The Meditation of Wheel Building

About a year ago I started building bicycle wheels seriously as part of the Spindles project.  I had built a wheel about 3 years ago for my own bike which was a very unsatisfactory process as I didn't have the correct length spokes and so had to cut my existing spokes to length.   Since last year I've probably build about 16 wheels and so become somewhat more than a novice.  I found that there are three very important aspects to wheel building: getting the right length spokes, gradually increasing the tension and awareness.

The right length spokes.
I have used a number of the web based spoke length calculators but the best one for me is Sapim as its very clear as to what should be measured and seems to give the right answer.  I don't like the calculators where there is a drop down list of hubs or rims as the one I want is usually not there.  I can use a vernier calliper (at least an electronic one) and have a steel 650mm rule to get the measurements required by the site.  I've used DT spokes but have also started using Alpina plain gauge stainless steel as they come in boxes of 144 for about £20.  I have a box of blue nipples that provides a single marker spoke for each wheel that I'm building this year.  This is a trick I picked up from reading 'Its all about the bike' by Robert Penn.

Increasing the Tension 
Many words have been written about the number of turns to apply when threading nipples onto spokes during the lacing process.  I have found that to start, just screw the nipple up with fingers so that it's edge is just hiding the end of the thread is sufficient.  When lacing the alternate direction spokes, if there is tension building in the wheel then slacken off the other spokes with a couple of turns.  The aim is to have almost no tension in the spokes after it has been laced but all the nipples are at the same number of turns (assuming the rim is new and round).  Hopefully this gets the radial position even and no 'judder' up or down as well as lateral evenness.  At this point start to evenly increase the tension on each of the spokes using the 'key' spoke as a guide.  The best spoke keys are produced by Park.

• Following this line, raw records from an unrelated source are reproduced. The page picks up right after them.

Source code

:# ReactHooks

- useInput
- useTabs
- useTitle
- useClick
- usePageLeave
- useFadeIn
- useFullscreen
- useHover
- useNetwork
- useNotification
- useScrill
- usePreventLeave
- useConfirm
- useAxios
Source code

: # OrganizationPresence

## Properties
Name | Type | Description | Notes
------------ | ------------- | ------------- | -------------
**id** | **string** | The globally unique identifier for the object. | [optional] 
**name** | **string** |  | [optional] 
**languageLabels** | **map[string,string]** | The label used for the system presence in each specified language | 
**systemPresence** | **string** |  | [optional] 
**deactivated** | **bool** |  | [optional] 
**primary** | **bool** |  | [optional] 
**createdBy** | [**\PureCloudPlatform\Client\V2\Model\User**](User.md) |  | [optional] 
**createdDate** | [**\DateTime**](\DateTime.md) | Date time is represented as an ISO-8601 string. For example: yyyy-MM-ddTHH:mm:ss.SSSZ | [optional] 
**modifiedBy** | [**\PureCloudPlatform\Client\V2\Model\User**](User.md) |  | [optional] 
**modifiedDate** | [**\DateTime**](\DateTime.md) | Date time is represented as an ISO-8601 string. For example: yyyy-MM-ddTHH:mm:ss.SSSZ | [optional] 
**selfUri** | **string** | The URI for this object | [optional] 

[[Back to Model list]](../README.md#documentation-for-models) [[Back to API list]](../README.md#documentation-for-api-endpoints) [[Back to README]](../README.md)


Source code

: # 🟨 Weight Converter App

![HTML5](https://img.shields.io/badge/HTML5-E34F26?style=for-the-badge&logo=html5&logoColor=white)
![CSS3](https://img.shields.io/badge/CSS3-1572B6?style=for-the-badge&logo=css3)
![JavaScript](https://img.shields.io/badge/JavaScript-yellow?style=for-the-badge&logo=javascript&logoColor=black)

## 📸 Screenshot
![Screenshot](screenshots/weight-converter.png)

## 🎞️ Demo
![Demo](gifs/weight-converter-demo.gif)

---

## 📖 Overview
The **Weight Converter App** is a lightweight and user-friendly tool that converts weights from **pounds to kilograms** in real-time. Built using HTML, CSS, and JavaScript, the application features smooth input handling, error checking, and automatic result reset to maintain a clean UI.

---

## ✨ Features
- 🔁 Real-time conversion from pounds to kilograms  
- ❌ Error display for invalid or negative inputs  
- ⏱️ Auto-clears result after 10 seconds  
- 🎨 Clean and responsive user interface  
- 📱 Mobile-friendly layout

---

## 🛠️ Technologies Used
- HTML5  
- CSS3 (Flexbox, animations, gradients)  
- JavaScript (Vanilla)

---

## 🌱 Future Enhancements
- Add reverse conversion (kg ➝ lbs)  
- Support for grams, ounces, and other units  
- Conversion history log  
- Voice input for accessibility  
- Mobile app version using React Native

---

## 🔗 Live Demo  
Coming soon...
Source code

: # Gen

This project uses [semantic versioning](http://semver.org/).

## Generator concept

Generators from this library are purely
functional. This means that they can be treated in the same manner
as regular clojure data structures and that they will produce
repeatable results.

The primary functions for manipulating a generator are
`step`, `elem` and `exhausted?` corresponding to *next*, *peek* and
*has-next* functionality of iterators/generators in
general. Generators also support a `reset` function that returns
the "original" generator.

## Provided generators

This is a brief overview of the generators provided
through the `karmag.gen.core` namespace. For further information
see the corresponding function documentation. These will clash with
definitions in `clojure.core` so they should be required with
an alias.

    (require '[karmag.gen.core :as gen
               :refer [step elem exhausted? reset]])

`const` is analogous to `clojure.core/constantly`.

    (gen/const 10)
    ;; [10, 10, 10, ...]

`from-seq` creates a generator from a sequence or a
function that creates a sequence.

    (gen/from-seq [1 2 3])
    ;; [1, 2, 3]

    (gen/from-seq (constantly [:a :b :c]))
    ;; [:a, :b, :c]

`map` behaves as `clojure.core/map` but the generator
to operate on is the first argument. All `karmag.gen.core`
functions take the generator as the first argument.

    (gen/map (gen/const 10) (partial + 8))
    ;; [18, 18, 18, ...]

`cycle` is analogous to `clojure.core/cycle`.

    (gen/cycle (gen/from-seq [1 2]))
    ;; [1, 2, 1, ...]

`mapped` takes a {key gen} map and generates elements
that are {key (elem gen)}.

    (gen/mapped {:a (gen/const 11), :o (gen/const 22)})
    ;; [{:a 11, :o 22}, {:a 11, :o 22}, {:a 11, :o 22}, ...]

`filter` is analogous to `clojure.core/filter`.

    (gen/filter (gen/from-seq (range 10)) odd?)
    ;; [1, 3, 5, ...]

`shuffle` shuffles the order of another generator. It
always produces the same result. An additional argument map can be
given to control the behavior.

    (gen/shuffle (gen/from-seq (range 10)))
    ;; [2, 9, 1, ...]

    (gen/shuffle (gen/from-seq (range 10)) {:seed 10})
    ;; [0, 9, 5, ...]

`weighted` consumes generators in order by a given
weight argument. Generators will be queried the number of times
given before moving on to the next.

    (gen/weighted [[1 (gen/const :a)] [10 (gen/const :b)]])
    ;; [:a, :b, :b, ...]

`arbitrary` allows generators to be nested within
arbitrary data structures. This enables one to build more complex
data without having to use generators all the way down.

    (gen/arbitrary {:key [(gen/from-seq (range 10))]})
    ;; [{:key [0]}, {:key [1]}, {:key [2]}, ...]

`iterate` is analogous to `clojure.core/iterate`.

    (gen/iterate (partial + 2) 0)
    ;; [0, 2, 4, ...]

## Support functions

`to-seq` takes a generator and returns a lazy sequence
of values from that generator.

The most important aspect of wheel building is being focused on what is happening.  Don't try to lace too quickly as mistakes are time consuming to rectify.  Go at a pace that allows the mind's attention to easily follow.  Don't listen to music or get distracted, just stay with the building of the wheel.   Focusing the mind is the most difficult thing but can also be the most rewarding.  Building wheels is almost a meditation practice: as the tension in the spokes is slowly built in the wheels so the tensions in the mind are released.  Before you know it the wheel is built.

Tuesday, 4 January 2011

Spindles in 2011

Saturday the 8th Januay is our first open day at the Pound Arts Centre in Corsham.  We have a number of new road and mountain bikes that are close to completion as well as the Cargo Carrier Bike that a friend in Biddeston is currently constructing.

On the agenda for 2011

We hope to do a newsletter for Katherine Park that will identify safe cycle routes into Corsham town.

Start a Wheel Building Service.

Promote the project in local magazines.

Find things to do with old tyres and inner tubes.